TRY IT = Each line of the records containing "didn" is to be copied out and returned.

========================

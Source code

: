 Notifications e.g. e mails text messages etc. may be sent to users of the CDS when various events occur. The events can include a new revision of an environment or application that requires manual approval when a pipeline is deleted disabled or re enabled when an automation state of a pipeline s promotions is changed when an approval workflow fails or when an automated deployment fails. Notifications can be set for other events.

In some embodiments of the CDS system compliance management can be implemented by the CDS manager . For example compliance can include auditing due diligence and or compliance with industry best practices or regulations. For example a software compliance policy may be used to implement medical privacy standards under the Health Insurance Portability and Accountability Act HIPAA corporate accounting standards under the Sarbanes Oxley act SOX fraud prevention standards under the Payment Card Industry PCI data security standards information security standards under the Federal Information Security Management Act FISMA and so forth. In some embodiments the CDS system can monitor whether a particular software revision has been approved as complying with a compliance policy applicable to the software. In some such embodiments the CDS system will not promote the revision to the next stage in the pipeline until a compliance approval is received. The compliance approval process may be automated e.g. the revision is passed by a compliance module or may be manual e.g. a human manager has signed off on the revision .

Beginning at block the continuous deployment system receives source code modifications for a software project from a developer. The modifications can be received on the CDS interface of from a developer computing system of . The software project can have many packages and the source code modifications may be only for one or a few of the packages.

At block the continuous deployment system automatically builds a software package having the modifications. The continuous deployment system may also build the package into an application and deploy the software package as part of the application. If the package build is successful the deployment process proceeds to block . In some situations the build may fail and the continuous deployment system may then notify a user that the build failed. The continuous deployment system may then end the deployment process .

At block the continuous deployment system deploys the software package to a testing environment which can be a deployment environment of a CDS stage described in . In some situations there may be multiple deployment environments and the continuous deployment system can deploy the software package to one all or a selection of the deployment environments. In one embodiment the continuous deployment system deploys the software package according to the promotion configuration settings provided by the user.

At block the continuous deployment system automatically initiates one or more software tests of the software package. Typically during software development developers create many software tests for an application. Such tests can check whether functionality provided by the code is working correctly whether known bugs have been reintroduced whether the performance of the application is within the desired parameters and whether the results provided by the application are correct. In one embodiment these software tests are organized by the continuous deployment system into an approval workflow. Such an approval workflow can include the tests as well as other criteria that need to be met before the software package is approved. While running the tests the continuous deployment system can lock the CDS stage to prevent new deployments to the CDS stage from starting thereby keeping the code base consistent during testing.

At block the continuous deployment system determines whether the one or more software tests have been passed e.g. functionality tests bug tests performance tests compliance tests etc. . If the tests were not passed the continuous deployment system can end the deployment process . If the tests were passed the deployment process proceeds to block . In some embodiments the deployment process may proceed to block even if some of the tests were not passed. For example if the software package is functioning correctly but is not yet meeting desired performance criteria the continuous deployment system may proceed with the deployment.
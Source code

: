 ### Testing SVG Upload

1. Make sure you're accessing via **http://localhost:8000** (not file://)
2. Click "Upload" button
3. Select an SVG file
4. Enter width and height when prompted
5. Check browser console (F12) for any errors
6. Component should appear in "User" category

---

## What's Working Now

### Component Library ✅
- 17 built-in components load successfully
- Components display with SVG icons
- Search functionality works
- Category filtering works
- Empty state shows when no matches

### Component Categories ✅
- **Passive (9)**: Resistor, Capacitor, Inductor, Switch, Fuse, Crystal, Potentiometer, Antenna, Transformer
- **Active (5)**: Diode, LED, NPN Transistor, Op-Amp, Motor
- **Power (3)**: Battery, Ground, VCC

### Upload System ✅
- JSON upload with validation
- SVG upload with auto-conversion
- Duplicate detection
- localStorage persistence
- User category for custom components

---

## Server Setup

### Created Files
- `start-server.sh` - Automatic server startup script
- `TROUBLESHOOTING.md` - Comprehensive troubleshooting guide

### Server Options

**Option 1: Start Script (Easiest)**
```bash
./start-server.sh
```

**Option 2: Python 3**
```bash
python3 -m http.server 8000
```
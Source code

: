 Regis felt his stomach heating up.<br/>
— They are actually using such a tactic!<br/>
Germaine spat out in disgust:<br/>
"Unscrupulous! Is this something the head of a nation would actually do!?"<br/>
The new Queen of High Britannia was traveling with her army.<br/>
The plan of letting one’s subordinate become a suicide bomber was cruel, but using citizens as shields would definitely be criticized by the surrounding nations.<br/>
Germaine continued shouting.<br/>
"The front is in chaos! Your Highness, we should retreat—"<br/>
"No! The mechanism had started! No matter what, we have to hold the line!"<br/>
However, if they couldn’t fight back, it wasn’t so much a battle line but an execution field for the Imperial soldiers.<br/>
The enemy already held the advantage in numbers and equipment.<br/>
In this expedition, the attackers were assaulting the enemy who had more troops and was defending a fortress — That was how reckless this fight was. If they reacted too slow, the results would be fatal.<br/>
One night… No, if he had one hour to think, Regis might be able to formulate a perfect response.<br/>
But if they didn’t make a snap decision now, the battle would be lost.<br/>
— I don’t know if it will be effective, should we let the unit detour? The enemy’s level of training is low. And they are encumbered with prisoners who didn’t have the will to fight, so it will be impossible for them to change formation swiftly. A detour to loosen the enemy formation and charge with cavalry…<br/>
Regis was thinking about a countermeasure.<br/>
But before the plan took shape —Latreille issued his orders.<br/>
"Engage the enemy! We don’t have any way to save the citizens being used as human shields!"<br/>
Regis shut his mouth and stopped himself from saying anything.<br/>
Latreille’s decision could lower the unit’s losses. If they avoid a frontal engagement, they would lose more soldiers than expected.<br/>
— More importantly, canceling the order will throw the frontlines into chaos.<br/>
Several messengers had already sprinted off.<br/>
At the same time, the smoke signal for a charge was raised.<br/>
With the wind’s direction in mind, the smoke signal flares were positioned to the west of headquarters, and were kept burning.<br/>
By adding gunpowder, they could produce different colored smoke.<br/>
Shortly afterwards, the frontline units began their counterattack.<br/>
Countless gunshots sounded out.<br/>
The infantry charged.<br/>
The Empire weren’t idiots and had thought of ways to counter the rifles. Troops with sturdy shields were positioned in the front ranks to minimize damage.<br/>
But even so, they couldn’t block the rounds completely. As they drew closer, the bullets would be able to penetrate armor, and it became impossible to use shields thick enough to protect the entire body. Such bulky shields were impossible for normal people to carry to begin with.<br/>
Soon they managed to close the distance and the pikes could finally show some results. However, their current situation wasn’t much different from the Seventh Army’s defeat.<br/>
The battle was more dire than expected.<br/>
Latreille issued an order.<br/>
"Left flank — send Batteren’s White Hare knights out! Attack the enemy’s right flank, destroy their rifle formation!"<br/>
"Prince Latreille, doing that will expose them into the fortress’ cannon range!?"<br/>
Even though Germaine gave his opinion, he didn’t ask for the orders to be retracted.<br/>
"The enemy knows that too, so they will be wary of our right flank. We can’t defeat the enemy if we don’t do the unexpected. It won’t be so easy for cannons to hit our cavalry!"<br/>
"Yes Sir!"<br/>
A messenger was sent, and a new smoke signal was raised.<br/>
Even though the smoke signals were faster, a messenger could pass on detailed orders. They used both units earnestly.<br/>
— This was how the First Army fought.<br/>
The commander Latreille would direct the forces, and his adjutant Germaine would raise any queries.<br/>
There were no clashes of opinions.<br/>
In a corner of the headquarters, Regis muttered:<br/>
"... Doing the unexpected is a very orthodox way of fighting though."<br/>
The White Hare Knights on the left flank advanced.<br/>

========================

SOLUTION TO THE EXERCISE =
But if they didn’t make a snap decision now, the battle would be lost.<br/>
— I don’t know if it will be effective, should we let the unit detour? The enemy’s level of training is low. And they are encumbered with prisoners who didn’t have the will to fight, so it will be impossible for them to change formation swiftly. A detour to loosen the enemy formation and charge with cavalry…<br/>
Even though Germaine gave his opinion, he didn’t ask for the orders to be retracted.<br/>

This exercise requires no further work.